--- Data excerpts Enclosed Below ---
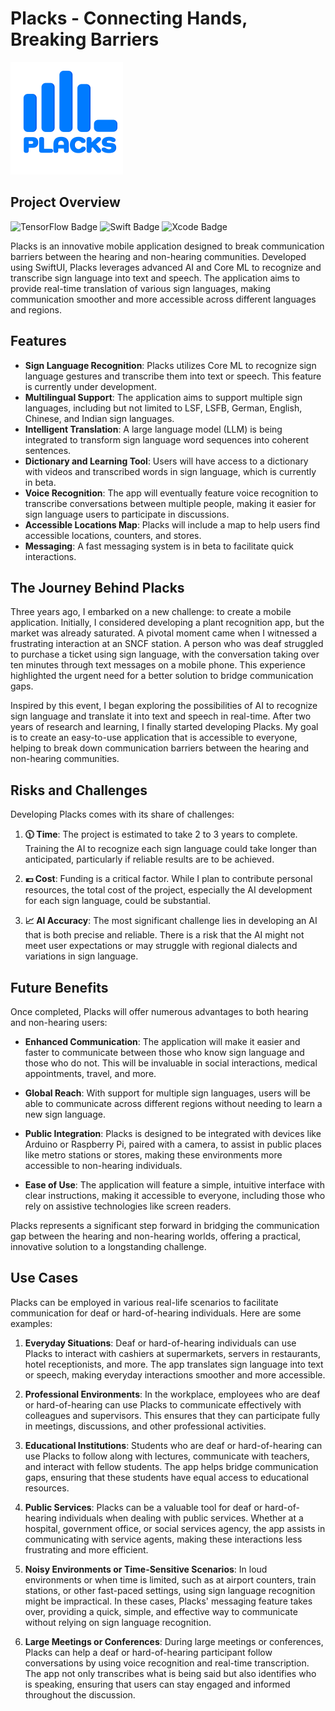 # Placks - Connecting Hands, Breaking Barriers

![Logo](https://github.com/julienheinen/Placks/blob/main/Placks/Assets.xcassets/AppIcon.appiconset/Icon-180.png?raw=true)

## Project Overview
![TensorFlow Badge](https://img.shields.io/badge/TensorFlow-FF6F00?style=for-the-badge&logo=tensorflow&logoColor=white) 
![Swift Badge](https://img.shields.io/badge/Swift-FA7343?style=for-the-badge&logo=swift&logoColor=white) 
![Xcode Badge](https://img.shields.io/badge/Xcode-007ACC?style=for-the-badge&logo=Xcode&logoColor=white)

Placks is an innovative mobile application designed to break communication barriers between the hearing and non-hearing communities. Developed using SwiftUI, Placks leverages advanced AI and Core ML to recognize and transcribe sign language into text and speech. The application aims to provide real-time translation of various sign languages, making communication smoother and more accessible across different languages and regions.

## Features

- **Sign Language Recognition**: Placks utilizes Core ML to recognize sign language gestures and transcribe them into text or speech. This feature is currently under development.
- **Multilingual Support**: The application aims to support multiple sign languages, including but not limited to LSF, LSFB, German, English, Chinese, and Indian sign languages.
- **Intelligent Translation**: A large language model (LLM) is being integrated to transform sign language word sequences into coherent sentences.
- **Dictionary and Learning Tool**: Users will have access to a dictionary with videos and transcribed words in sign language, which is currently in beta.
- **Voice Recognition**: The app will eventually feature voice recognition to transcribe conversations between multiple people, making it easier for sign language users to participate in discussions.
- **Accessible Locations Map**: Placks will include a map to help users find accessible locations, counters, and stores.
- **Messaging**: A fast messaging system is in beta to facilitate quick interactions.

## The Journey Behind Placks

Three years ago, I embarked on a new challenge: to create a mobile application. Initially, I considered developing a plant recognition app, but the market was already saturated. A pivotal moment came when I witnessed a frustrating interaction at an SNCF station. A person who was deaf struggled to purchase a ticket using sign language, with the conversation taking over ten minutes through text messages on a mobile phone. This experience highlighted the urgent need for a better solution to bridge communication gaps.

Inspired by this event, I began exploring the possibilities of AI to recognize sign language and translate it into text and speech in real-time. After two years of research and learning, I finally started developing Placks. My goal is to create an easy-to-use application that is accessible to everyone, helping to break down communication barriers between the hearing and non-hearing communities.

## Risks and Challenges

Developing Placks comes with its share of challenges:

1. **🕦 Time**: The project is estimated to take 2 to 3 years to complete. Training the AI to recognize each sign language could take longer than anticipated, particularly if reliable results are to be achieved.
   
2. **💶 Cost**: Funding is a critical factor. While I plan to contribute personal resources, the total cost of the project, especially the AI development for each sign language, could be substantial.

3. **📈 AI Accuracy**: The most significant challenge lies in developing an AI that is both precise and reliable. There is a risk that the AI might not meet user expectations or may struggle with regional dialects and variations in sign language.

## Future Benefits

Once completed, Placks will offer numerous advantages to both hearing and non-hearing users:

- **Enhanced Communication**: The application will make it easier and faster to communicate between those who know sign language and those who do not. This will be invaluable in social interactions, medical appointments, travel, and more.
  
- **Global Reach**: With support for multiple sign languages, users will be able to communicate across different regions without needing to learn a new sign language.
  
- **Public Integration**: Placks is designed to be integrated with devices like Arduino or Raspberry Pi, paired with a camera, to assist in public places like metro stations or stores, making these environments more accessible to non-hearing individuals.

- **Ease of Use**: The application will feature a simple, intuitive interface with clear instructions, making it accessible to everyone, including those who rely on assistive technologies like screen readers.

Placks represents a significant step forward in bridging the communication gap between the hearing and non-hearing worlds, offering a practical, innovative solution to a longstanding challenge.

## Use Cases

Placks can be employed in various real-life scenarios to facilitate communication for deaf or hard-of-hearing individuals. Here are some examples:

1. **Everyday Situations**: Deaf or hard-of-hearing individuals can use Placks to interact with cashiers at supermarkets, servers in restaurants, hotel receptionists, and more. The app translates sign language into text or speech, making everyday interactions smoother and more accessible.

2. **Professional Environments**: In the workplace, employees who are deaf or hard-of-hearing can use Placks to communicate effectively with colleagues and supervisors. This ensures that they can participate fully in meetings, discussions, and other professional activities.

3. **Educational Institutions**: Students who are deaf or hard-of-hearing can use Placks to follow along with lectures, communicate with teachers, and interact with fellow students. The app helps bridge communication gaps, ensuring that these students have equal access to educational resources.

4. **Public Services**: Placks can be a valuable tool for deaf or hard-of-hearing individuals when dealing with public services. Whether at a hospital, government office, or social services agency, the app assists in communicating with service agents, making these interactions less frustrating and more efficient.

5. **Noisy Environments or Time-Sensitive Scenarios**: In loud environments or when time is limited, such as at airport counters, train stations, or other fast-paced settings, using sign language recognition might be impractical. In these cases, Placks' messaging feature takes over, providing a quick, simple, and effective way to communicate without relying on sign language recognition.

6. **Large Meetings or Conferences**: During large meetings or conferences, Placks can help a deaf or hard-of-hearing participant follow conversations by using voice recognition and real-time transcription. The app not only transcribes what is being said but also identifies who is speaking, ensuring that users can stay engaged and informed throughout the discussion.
--- End of Enclosed Data excerpts ---
--- Data excerpts Enclosed Below ---
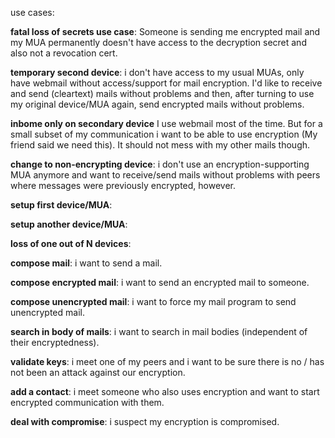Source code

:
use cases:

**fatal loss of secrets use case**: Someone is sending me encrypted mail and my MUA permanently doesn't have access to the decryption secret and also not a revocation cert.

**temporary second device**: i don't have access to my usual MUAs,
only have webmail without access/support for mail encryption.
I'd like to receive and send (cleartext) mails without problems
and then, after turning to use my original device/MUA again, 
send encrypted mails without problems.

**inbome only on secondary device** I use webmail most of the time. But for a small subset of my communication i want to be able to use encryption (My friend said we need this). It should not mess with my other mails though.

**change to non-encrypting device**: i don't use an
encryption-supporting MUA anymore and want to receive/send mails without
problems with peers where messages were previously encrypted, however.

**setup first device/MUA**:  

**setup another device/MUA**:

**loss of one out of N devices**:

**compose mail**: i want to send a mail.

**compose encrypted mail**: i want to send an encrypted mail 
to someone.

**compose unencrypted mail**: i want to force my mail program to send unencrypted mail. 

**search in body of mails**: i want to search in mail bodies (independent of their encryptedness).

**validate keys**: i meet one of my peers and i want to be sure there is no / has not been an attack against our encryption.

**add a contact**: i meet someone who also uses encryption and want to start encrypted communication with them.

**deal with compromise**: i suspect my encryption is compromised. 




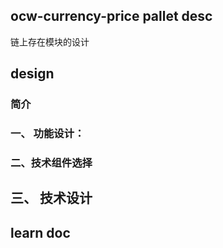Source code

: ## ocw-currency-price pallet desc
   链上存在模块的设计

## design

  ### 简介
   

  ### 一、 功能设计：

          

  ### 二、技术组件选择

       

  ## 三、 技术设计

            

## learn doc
--- End of Enclosed Data excerpts ---
**Try it**
Go through the entries and report every line with the string "webmail".

**Solved exercise**
only have webmail without access/support for mail encryption.
**inbome only on secondary device** I use webmail most of the time. But for a small subset of my communication i want to be able to use encryption (My friend said we need this). It should not mess with my other mails though.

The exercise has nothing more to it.